• _TASK_
Your transcription must include every record word for word and no pictures.
Start of Block
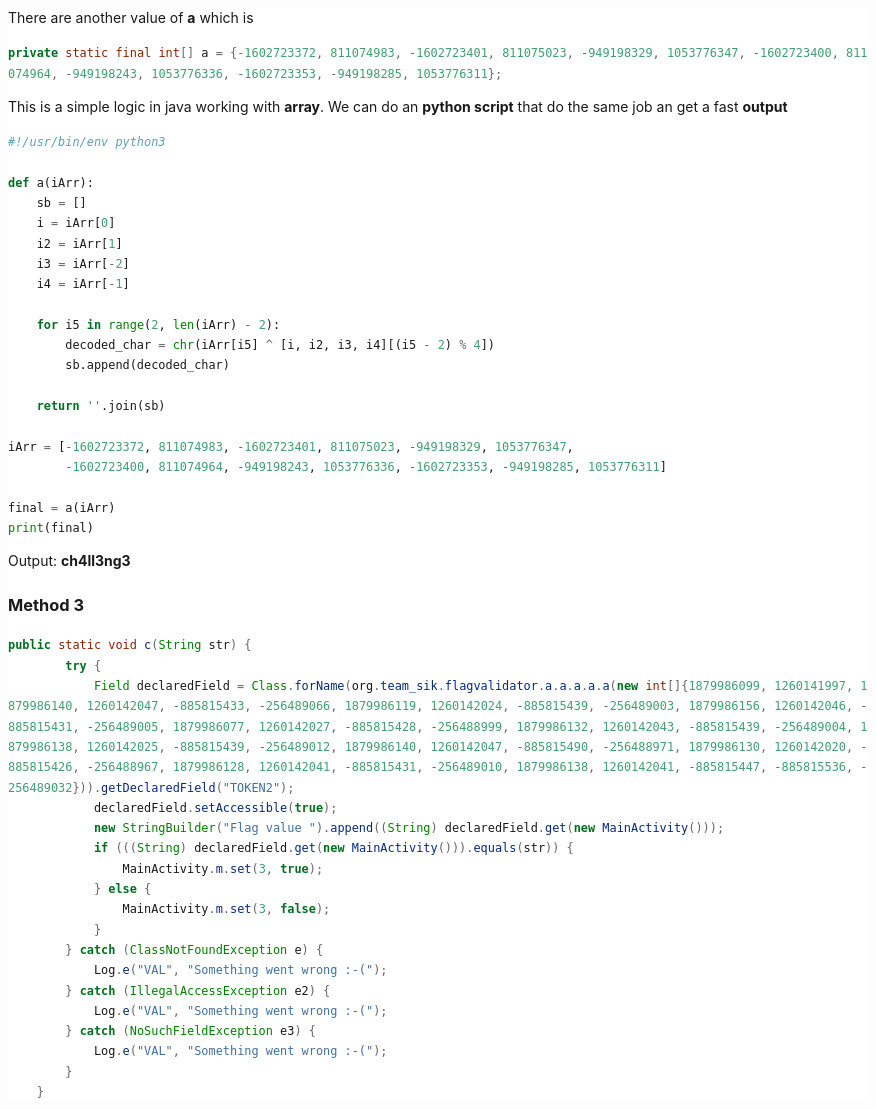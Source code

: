 There are another value of **a** which is
```java
private static final int[] a = {-1602723372, 811074983, -1602723401, 811075023, -949198329, 1053776347, -1602723400, 811074964, -949198243, 1053776336, -1602723353, -949198285, 1053776311};
```

This is a simple logic in java working with **array**. We can do an **python script** that do the same job an get a fast **output**
```python
#!/usr/bin/env python3

def a(iArr):
    sb = []
    i = iArr[0]
    i2 = iArr[1]
    i3 = iArr[-2]
    i4 = iArr[-1]

    for i5 in range(2, len(iArr) - 2):
        decoded_char = chr(iArr[i5] ^ [i, i2, i3, i4][(i5 - 2) % 4])
        sb.append(decoded_char)

    return ''.join(sb)

iArr = [-1602723372, 811074983, -1602723401, 811075023, -949198329, 1053776347, 
        -1602723400, 811074964, -949198243, 1053776336, -1602723353, -949198285, 1053776311]

final = a(iArr)
print(final)
```

Output: **ch4ll3ng3**

### Method 3
```java
public static void c(String str) {  
        try {  
            Field declaredField = Class.forName(org.team_sik.flagvalidator.a.a.a.a.a(new int[]{1879986099, 1260141997, 1879986140, 1260142047, -885815433, -256489066, 1879986119, 1260142024, -885815439, -256489003, 1879986156, 1260142046, -885815431, -256489005, 1879986077, 1260142027, -885815428, -256488999, 1879986132, 1260142043, -885815439, -256489004, 1879986138, 1260142025, -885815439, -256489012, 1879986140, 1260142047, -885815490, -256488971, 1879986130, 1260142020, -885815426, -256488967, 1879986128, 1260142041, -885815431, -256489010, 1879986138, 1260142041, -885815447, -885815536, -256489032})).getDeclaredField("TOKEN2");  
            declaredField.setAccessible(true);  
            new StringBuilder("Flag value ").append((String) declaredField.get(new MainActivity()));  
            if (((String) declaredField.get(new MainActivity())).equals(str)) {  
                MainActivity.m.set(3, true);  
            } else {  
                MainActivity.m.set(3, false);  
            }  
        } catch (ClassNotFoundException e) {  
            Log.e("VAL", "Something went wrong :-(");  
        } catch (IllegalAccessException e2) {  
            Log.e("VAL", "Something went wrong :-(");  
        } catch (NoSuchFieldException e3) {  
            Log.e("VAL", "Something went wrong :-(");  
        }  
    }
```
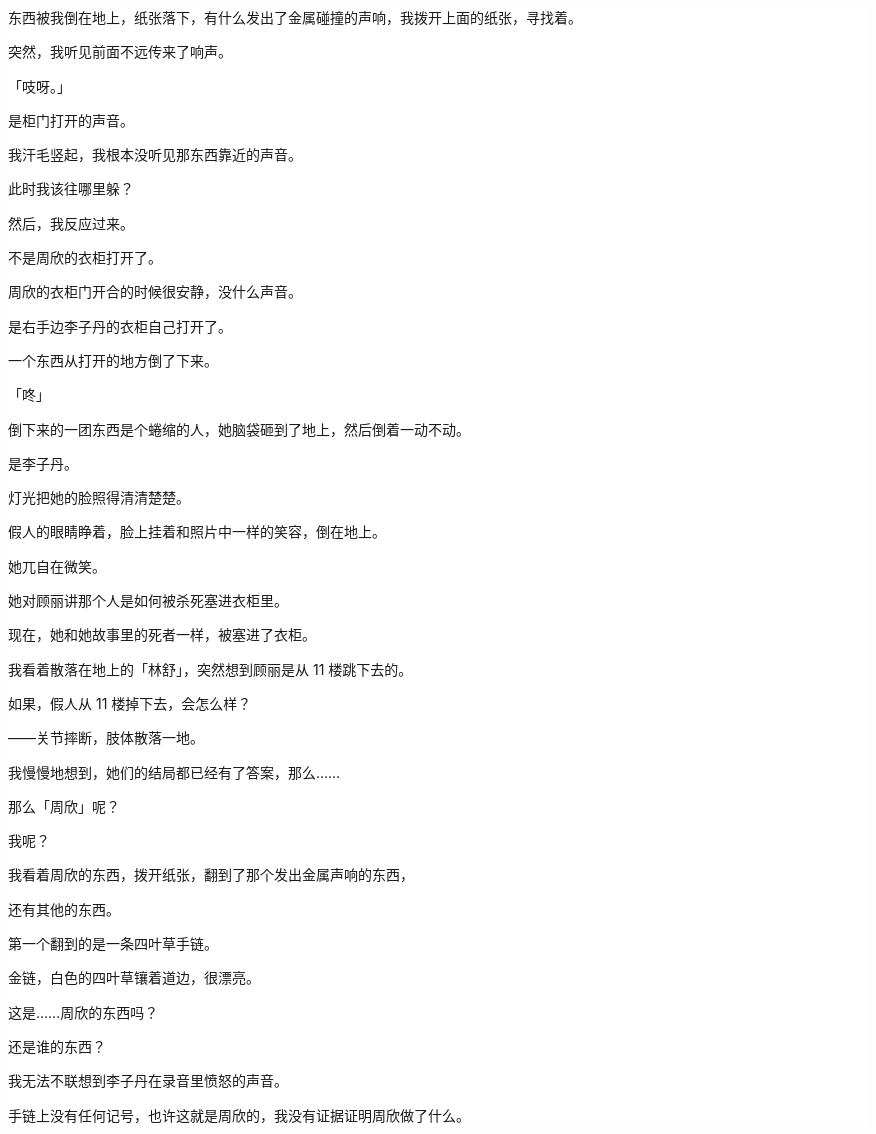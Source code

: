 东西被我倒在地上，纸张落下，有什么发出了金属碰撞的声响，我拨开上面的纸张，寻找着。

突然，我听见前面不远传来了响声。

「吱呀。」

是柜门打开的声音。

我汗毛竖起，我根本没听见那东西靠近的声音。

此时我该往哪里躲？

然后，我反应过来。

不是周欣的衣柜打开了。

周欣的衣柜门开合的时候很安静，没什么声音。

是右手边李子丹的衣柜自己打开了。

一个东西从打开的地方倒了下来。

「咚」

倒下来的一团东西是个蜷缩的人，她脑袋砸到了地上，然后倒着一动不动。

是李子丹。

灯光把她的脸照得清清楚楚。

假人的眼睛睁着，脸上挂着和照片中一样的笑容，倒在地上。

她兀自在微笑。

她对顾丽讲那个人是如何被杀死塞进衣柜里。

现在，她和她故事里的死者一样，被塞进了衣柜。

我看着散落在地上的「林舒」，突然想到顾丽是从 11 楼跳下去的。

如果，假人从 11 楼掉下去，会怎么样？

——关节摔断，肢体散落一地。

我慢慢地想到，她们的结局都已经有了答案，那么……

那么「周欣」呢？

我呢？

我看着周欣的东西，拨开纸张，翻到了那个发出金属声响的东西，

还有其他的东西。

第一个翻到的是一条四叶草手链。

金链，白色的四叶草镶着道边，很漂亮。

这是……周欣的东西吗？

还是谁的东西？

我无法不联想到李子丹在录音里愤怒的声音。

手链上没有任何记号，也许这就是周欣的，我没有证据证明周欣做了什么。
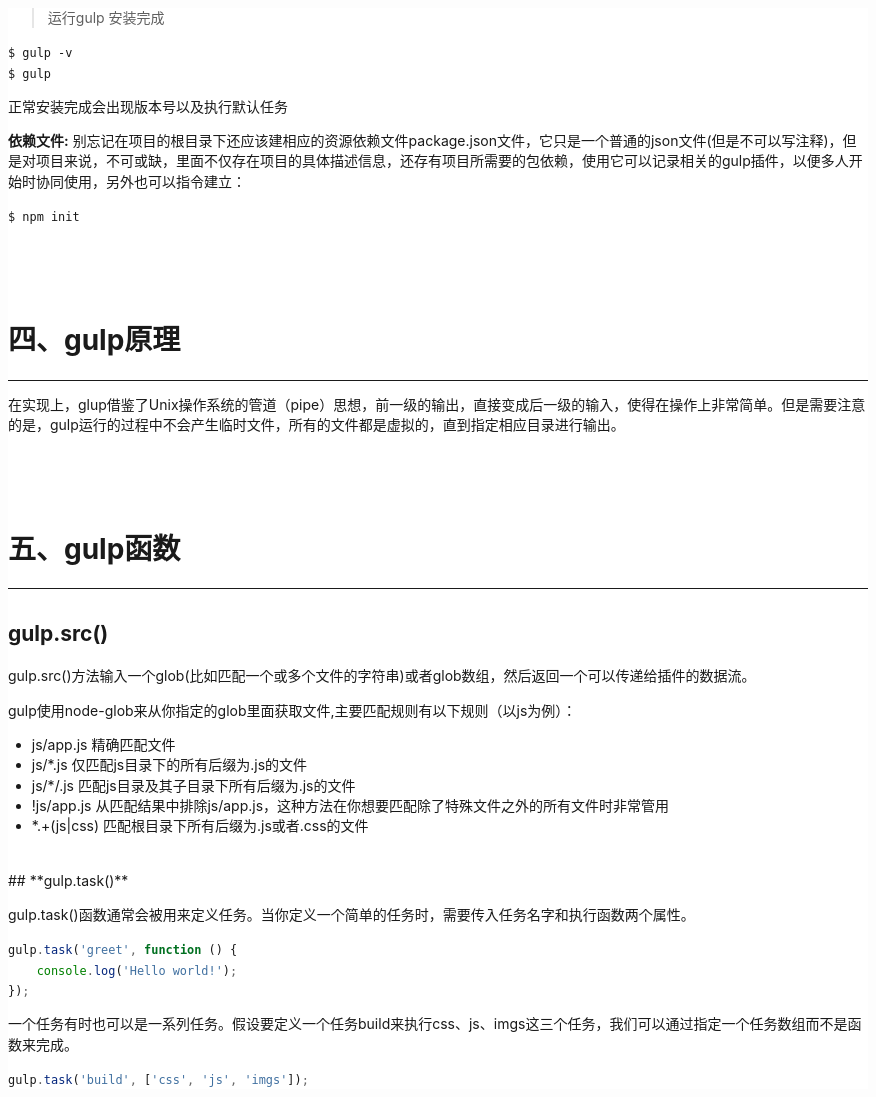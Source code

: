 > 运行gulp 安装完成

```
$ gulp -v
$ gulp
```

正常安装完成会出现版本号以及执行默认任务

**依赖文件:** 别忘记在项目的根目录下还应该建相应的资源依赖文件package.json文件，它只是一个普通的json文件(但是不可以写注释)，但是对项目来说，不可或缺，里面不仅存在项目的具体描述信息，还存有项目所需要的包依赖，使用它可以记录相关的gulp插件，以便多人开始时协同使用，另外也可以指令建立：

```
$ npm init
```


<br/><br/>
# 四、gulp原理
---
  在实现上，glup借鉴了Unix操作系统的管道（pipe）思想，前一级的输出，直接变成后一级的输入，使得在操作上非常简单。但是需要注意的是，gulp运行的过程中不会产生临时文件，所有的文件都是虚拟的，直到指定相应目录进行输出。


<br/><br/>
# 五、gulp函数 
---

## **gulp.src()**

gulp.src()方法输入一个glob(比如匹配一个或多个文件的字符串)或者glob数组，然后返回一个可以传递给插件的数据流。

gulp使用node-glob来从你指定的glob里面获取文件,主要匹配规则有以下规则（以js为例）：

- js/app.js 精确匹配文件
- js/*.js 仅匹配js目录下的所有后缀为.js的文件
- js/*/.js 匹配js目录及其子目录下所有后缀为.js的文件
- !js/app.js 从匹配结果中排除js/app.js，这种方法在你想要匹配除了特殊文件之外的所有文件时非常管用
- *.+(js|css) 匹配根目录下所有后缀为.js或者.css的文件

<br/>
## **gulp.task()**

gulp.task()函数通常会被用来定义任务。当你定义一个简单的任务时，需要传入任务名字和执行函数两个属性。

```js
gulp.task('greet', function () {
    console.log('Hello world!');
});
```

一个任务有时也可以是一系列任务。假设要定义一个任务build来执行css、js、imgs这三个任务，我们可以通过指定一个任务数组而不是函数来完成。

```js
gulp.task('build', ['css', 'js', 'imgs']);
```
End of Block
• _ANSWER SECTION_
Source code

: There are another value of **a** which is
```java
private static final int[] a = {-1602723372, 811074983, -1602723401, 811075023, -949198329, 1053776347, -1602723400, 811074964, -949198243, 1053776336, -1602723353, -949198285, 1053776311};
```

This is a simple logic in java working with **array**. We can do an **python script** that do the same job an get a fast **output**
```python
#!/usr/bin/env python3

def a(iArr):
    sb = []
    i = iArr[0]
    i2 = iArr[1]
    i3 = iArr[-2]
    i4 = iArr[-1]

    for i5 in range(2, len(iArr) - 2):
        decoded_char = chr(iArr[i5] ^ [i, i2, i3, i4][(i5 - 2) % 4])
        sb.append(decoded_char)

    return ''.join(sb)

iArr = [-1602723372, 811074983, -1602723401, 811075023, -949198329, 1053776347, 
        -1602723400, 811074964, -949198243, 1053776336, -1602723353, -949198285, 1053776311]

final = a(iArr)
print(final)
```

Output: **ch4ll3ng3**

### Method 3
```java
public static void c(String str) {  
        try {  
            Field declaredField = Class.forName(org.team_sik.flagvalidator.a.a.a.a.a(new int[]{1879986099, 1260141997, 1879986140, 1260142047, -885815433, -256489066, 1879986119, 1260142024, -885815439, -256489003, 1879986156, 1260142046, -885815431, -256489005, 1879986077, 1260142027, -885815428, -256488999, 1879986132, 1260142043, -885815439, -256489004, 1879986138, 1260142025, -885815439, -256489012, 1879986140, 1260142047, -885815490, -256488971, 1879986130, 1260142020, -885815426, -256488967, 1879986128, 1260142041, -885815431, -256489010, 1879986138, 1260142041, -885815447, -885815536, -256489032})).getDeclaredField("TOKEN2");  
            declaredField.setAccessible(true);  
            new StringBuilder("Flag value ").append((String) declaredField.get(new MainActivity()));  
            if (((String) declaredField.get(new MainActivity())).equals(str)) {  
                MainActivity.m.set(3, true);  
            } else {  
                MainActivity.m.set(3, false);  
            }  
        } catch (ClassNotFoundException e) {  
            Log.e("VAL", "Something went wrong :-(");  
        } catch (IllegalAccessException e2) {  
            Log.e("VAL", "Something went wrong :-(");  
        } catch (NoSuchFieldException e3) {  
            Log.e("VAL", "Something went wrong :-(");  
        }  
    }
```
Source code

: 东西被我倒在地上，纸张落下，有什么发出了金属碰撞的声响，我拨开上面的纸张，寻找着。

突然，我听见前面不远传来了响声。

「吱呀。」

是柜门打开的声音。

我汗毛竖起，我根本没听见那东西靠近的声音。

此时我该往哪里躲？

然后，我反应过来。

不是周欣的衣柜打开了。

周欣的衣柜门开合的时候很安静，没什么声音。

是右手边李子丹的衣柜自己打开了。

一个东西从打开的地方倒了下来。

「咚」

倒下来的一团东西是个蜷缩的人，她脑袋砸到了地上，然后倒着一动不动。

是李子丹。

灯光把她的脸照得清清楚楚。

假人的眼睛睁着，脸上挂着和照片中一样的笑容，倒在地上。

她兀自在微笑。

她对顾丽讲那个人是如何被杀死塞进衣柜里。

现在，她和她故事里的死者一样，被塞进了衣柜。

我看着散落在地上的「林舒」，突然想到顾丽是从 11 楼跳下去的。

如果，假人从 11 楼掉下去，会怎么样？

——关节摔断，肢体散落一地。

我慢慢地想到，她们的结局都已经有了答案，那么……

那么「周欣」呢？

我呢？

我看着周欣的东西，拨开纸张，翻到了那个发出金属声响的东西，

还有其他的东西。

第一个翻到的是一条四叶草手链。

金链，白色的四叶草镶着道边，很漂亮。

这是……周欣的东西吗？

还是谁的东西？

我无法不联想到李子丹在录音里愤怒的声音。

手链上没有任何记号，也许这就是周欣的，我没有证据证明周欣做了什么。
Source code

: > 运行gulp 安装完成

```
$ gulp -v
$ gulp
```

正常安装完成会出现版本号以及执行默认任务

**依赖文件:** 别忘记在项目的根目录下还应该建相应的资源依赖文件package.json文件，它只是一个普通的json文件(但是不可以写注释)，但是对项目来说，不可或缺，里面不仅存在项目的具体描述信息，还存有项目所需要的包依赖，使用它可以记录相关的gulp插件，以便多人开始时协同使用，另外也可以指令建立：

```
$ npm init
```


<br/><br/>
# 四、gulp原理
---
  在实现上，glup借鉴了Unix操作系统的管道（pipe）思想，前一级的输出，直接变成后一级的输入，使得在操作上非常简单。但是需要注意的是，gulp运行的过程中不会产生临时文件，所有的文件都是虚拟的，直到指定相应目录进行输出。


<br/><br/>
# 五、gulp函数 
---

## **gulp.src()**

gulp.src()方法输入一个glob(比如匹配一个或多个文件的字符串)或者glob数组，然后返回一个可以传递给插件的数据流。

gulp使用node-glob来从你指定的glob里面获取文件,主要匹配规则有以下规则（以js为例）：

- js/app.js 精确匹配文件
- js/*.js 仅匹配js目录下的所有后缀为.js的文件
- js/*/.js 匹配js目录及其子目录下所有后缀为.js的文件
- !js/app.js 从匹配结果中排除js/app.js，这种方法在你想要匹配除了特殊文件之外的所有文件时非常管用
- *.+(js|css) 匹配根目录下所有后缀为.js或者.css的文件

<br/>
## **gulp.task()**

gulp.task()函数通常会被用来定义任务。当你定义一个简单的任务时，需要传入任务名字和执行函数两个属性。

```js
gulp.task('greet', function () {
    console.log('Hello world!');
});
```

一个任务有时也可以是一系列任务。假设要定义一个任务build来执行css、js、imgs这三个任务，我们可以通过指定一个任务数组而不是函数来完成。

```js
gulp.task('build', ['css', 'js', 'imgs']);
```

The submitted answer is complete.